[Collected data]
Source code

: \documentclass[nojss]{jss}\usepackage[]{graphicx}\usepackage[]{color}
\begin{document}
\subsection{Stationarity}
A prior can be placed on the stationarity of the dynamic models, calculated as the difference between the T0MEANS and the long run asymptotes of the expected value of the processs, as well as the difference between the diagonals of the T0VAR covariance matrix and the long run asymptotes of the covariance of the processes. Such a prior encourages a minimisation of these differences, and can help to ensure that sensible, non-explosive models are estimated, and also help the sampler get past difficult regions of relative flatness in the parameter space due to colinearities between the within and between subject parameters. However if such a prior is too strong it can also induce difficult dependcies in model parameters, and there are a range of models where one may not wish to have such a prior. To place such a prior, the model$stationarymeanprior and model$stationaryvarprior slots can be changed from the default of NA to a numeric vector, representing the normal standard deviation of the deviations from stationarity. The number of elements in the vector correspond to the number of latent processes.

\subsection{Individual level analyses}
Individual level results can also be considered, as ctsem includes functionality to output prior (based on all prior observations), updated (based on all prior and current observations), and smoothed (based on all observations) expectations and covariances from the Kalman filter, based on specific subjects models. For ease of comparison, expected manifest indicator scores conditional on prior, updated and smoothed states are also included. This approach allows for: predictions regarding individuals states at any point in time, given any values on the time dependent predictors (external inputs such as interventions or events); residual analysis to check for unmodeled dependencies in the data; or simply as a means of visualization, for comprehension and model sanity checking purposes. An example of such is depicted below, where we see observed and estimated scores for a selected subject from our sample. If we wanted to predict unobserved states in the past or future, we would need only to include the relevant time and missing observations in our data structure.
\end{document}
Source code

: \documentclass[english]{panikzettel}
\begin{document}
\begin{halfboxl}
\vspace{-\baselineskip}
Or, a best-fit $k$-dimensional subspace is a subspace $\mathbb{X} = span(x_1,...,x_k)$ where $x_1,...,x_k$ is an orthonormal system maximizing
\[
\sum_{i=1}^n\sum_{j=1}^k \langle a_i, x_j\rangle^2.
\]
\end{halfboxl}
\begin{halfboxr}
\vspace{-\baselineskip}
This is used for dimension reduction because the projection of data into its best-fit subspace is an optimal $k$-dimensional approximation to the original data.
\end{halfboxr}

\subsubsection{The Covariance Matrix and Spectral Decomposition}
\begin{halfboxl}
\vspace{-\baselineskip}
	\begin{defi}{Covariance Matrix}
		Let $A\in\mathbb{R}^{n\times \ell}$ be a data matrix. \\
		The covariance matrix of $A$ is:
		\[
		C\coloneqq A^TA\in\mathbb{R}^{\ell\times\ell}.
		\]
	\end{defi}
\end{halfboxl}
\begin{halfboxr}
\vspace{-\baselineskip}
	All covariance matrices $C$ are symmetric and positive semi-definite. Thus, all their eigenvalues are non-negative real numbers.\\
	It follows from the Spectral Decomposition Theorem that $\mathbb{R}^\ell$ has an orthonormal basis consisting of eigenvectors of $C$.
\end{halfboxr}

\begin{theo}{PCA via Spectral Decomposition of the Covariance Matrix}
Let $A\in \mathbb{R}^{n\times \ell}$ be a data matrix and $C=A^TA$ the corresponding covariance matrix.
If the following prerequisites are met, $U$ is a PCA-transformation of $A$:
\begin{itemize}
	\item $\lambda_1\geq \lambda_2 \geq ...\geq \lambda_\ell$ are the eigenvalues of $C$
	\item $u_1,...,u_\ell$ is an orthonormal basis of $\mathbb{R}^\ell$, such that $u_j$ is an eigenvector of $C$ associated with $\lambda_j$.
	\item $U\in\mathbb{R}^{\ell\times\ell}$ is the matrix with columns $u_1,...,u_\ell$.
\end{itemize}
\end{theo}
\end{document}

---

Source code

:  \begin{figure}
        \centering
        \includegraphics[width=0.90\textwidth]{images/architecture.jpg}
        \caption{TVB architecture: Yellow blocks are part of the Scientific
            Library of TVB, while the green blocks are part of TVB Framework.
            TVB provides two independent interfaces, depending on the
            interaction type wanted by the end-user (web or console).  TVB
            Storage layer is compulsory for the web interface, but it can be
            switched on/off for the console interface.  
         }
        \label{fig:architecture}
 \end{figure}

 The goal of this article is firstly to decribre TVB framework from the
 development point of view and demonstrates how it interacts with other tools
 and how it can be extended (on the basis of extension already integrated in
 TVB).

→ Task description
Across the entries, work out how many lines hold the word "orthonormal". Reply with that number only.

→ Problem solution
3